Dismiss Notice
Join Physics Forums Today!
The friendliest, high quality science and math community on the planet! Everyone who loves science is here!

Bayesian probability question

  1. Dec 30, 2012 #1
    Hello,

    I am building a model that simulates the travel patterns of electric cars using a series of iterative conditional distributions. I have a dataset to build the pdfs.

    In one part of the model I generate a parking time from a conditional distribution.

    I create a parking time distribution for example given the time of day and location etc.

    I am using a Bayeisan approach because given certain condition sometimes no observations may be returned from the dataset because none were recorded so no distribution can be created and the simulation stops

    So first of all I assume a uniform Prior distribution.

    https://dl.dropbox.com/u/54057365/All/prior.JPG [Broken]

    Secondly I return the data in the database given the conditions and create the likelihood function.

    https://dl.dropbox.com/u/54057365/All/likelihood.JPG [Broken]

    Then I combine the prior distribution and posterior distribution to form the posterior distribution and I generate a value.

    https://dl.dropbox.com/u/54057365/All/posterior.JPG [Broken]

    My question is as follows, whenever no observations are returned the likelihoods is 0 so the posterior distribution is flat like prior distribution.

    Instead of using a uniform prior I want to use an informed prior.

    I have set the all the hyperparamters of the bins to 1 in the prior distribution but can I assign the hyper parameters according to some distribution instead?

    How would I do this?

    Thanks
     
    Last edited by a moderator: May 6, 2017
  2. jcsd
  3. Dec 30, 2012 #2

    Stephen Tashi

    User Avatar
    Science Advisor

    Distribution of what? In a Bayesian approach, you begin with a prior distribution for the parameters of another distribution. If you assume a uniform distribution of parking times, then I don't see how this a distribution for parameters of another distribution.
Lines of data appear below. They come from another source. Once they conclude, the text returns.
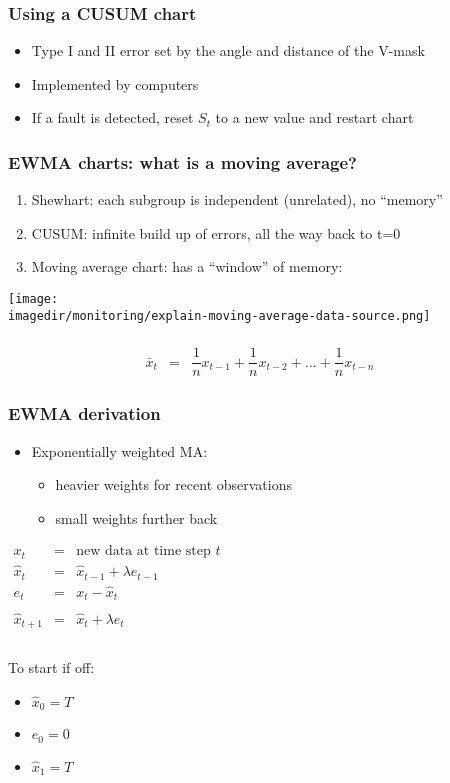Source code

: \begin{frame}\frametitle{Using a CUSUM chart}
	\begin{itemize}
		\item	Type I and II error set by the angle and distance of the V-mask
		\item	Implemented by computers
		\item	If a fault is detected, reset $S_t$ to a new value and restart chart
	\end{itemize}
\end{frame}

\begin{frame}\frametitle{EWMA charts: what is a moving average?}
	\begin{enumerate}
		\item	Shewhart: each subgroup is independent (unrelated), no ``memory''
		\item	CUSUM: infinite build up of errors, all the way back to t=0
		\item	Moving average chart: has a ``window'' of memory:
	\end{enumerate}
	
	\begin{center}
		\texttt{[image: \\imagedir/monitoring/explain-moving-average-data-source.png]}
	\end{center}
	
	$$
	\begin{array}{rcl}
		\\
		\bar{x}_t &=& \dfrac{1}{n}x_{t-1} + \dfrac{1}{n}x_{t-2} + \ldots + \dfrac{1}{n}x_{t-n}
	\end{array}
	$$
\end{frame}

\begin{frame}\frametitle{EWMA derivation}
	\begin{itemize}
		\item	Exponentially weighted MA:
		\begin{itemize}
			\item	heavier weights for recent observations
			\item	small weights further back
		\end{itemize}
	\end{itemize}

	$
	\begin{array}{rcl}
		x_t &=& \text{new data at time step } t\\
		\hat{x}_t &=& \hat{x}_{t-1} + \lambda e_{t-1} \\
		e_t &=& x_t - \hat{x}_t \\
		\\
		\hat{x}_{t+1} &=& \hat{x}_{t} + \lambda e_{t} \\
		\\
	\end{array}
	$

	To start if off:
	\begin{itemize}
		\item	$\hat{x}_0 = T$
		\item	$e_0 = 0$
		\item	$\hat{x}_1 = T$
	\end{itemize}
\end{frame}

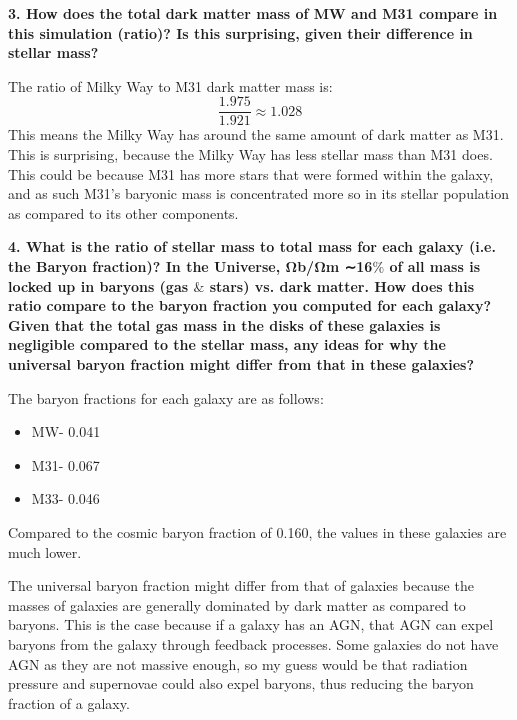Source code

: \documentclass{article}
\begin{document}
\textbf{3. How does the total dark matter mass of MW and M31 compare in this simulation (ratio)? Is this surprising, given their difference in stellar mass?}

The ratio of Milky Way to M31 dark matter mass is: 
\begin{equation}
    \frac{1.975}{1.921} \approx 1.028
\end{equation}
This means the Milky Way has around the same amount of dark matter as M31. This is surprising, because the Milky Way has less stellar mass than M31 does. This could be because M31 has more stars that were formed within the galaxy, and as such M31's baryonic mass is concentrated more so in its stellar population as compared to its other components.  


\textbf{4. What is the ratio of stellar mass to total mass for each galaxy (i.e. the Baryon fraction)? In the Universe, Ωb/Ωm ∼16$\%$ of all mass is locked up in baryons (gas $\&$ stars) vs. dark matter. How does this ratio compare to the baryon fraction you computed for each galaxy? Given that the total gas mass in the disks of these galaxies is negligible compared to the stellar mass, any ideas for why the universal baryon fraction might differ from that in these galaxies?}

The baryon fractions for each galaxy are as follows: 

\begin{itemize}
    \item MW- 0.041
    \item M31- 0.067
    \item M33- 0.046 
\end{itemize}

Compared to the cosmic baryon fraction of 0.160, the values in these galaxies are much lower. 

The universal baryon fraction might differ from that of galaxies because the masses of galaxies are generally dominated by dark matter as compared to baryons. This is the case because if a galaxy has an AGN, that AGN can expel baryons from the galaxy through feedback processes. Some galaxies do not have AGN as they are not massive enough, so my guess would be that radiation pressure and supernovae could also expel baryons, thus reducing the baryon fraction of a galaxy. 
\end{document}
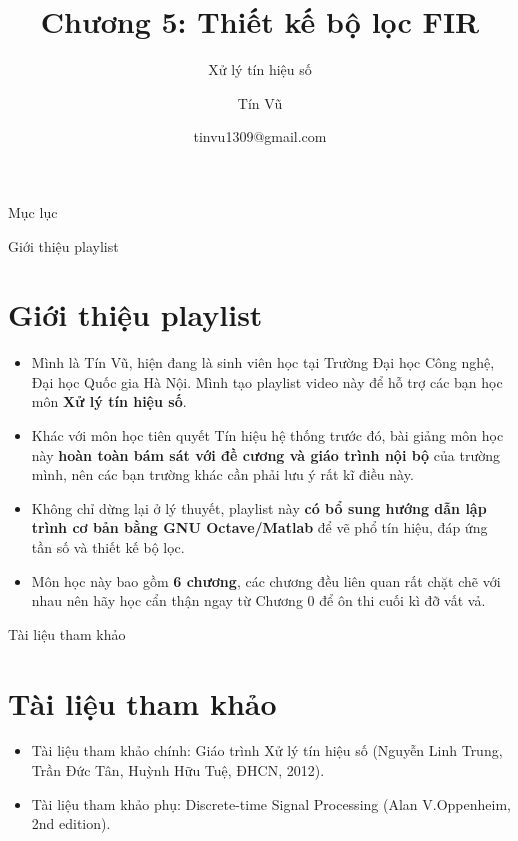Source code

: \documentclass[8pt]{beamer}
\title[Chương 5: Thiết kế bộ lọc FIR] %
{Chương 5: Thiết kế bộ lọc FIR}
\subtitle{Xử lý tín hiệu số}
\author[Xử lý tín hiệu số] %
{Tín Vũ}
\date[VLC 2021] %
{tinvu1309@gmail.com}
\begin{document}
\frame{\titlepage}
\begin{frame}{Mục lục}
	\tableofcontents
\end{frame}
\begin{frame}{Giới thiệu playlist}
	\section{Giới thiệu playlist}
	\begin{itemize}
		\item Mình là Tín Vũ, hiện đang là sinh viên học tại Trường Đại học Công nghệ, Đại học Quốc gia Hà Nội. Mình tạo playlist video này để hỗ trợ các bạn học môn \textbf{Xử lý tín hiệu số}.
		\item Khác với môn học tiên quyết \alert{Tín hiệu hệ thống} trước đó, bài giảng môn học này \textbf{hoàn toàn bám sát với đề cương và giáo trình nội bộ} của trường mình, nên các bạn trường khác cần phải lưu ý rất kĩ điều này.
		\item Không chỉ dừng lại ở lý thuyết, playlist này \textbf{có bổ sung hướng dẫn lập trình cơ bản bằng GNU Octave/Matlab} để vẽ phổ tín hiệu, đáp ứng tần số và thiết kế bộ lọc.
		\item Môn học này bao gồm \textbf{6 chương}, các chương đều liên quan rất chặt chẽ với nhau nên hãy học cẩn thận ngay từ \alert{Chương 0} để ôn thi cuối kì đỡ vất vả.
	\end{itemize}
\end{frame}
\begin{frame}{Tài liệu tham khảo}
	\section{Tài liệu tham khảo}
	\begin{itemize}
		\item Tài liệu tham khảo chính: Giáo trình Xử lý tín hiệu số (Nguyễn Linh Trung, Trần Đức Tân, Huỳnh Hữu Tuệ, ĐHCN, 2012).
		\item Tài liệu tham khảo phụ: Discrete-time Signal Processing (Alan V.Oppenheim, 2nd edition).
	\end{itemize}
\end{frame}
\end{document}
    What you need is a model where parking times are distributed according to some family of distributions ( an exponential family, for example) and each distribution in the family is defined by a particular value of some parameters. (It's simplest to use as few parameters as possible. For example, an exponential distribution is defined by one parameter lambda.) Then you assume a prior distribution for the parameters.

    The only way I can make sense of your work is that you assume parking times come from a family of distributions and that each distribution in the family is defined by about 300 parameters lambda1, lambda2,.... , lambda300, where lambdaN gives the probability for parking for exactly N minutes.

    You can't assume these parameters are jointly and independently uniformly distributed over the interval [0,1] since the parameters are probabilities then they must add to 1. You can assume they are jointly uniformly distributed subject to the condition that they add to 1.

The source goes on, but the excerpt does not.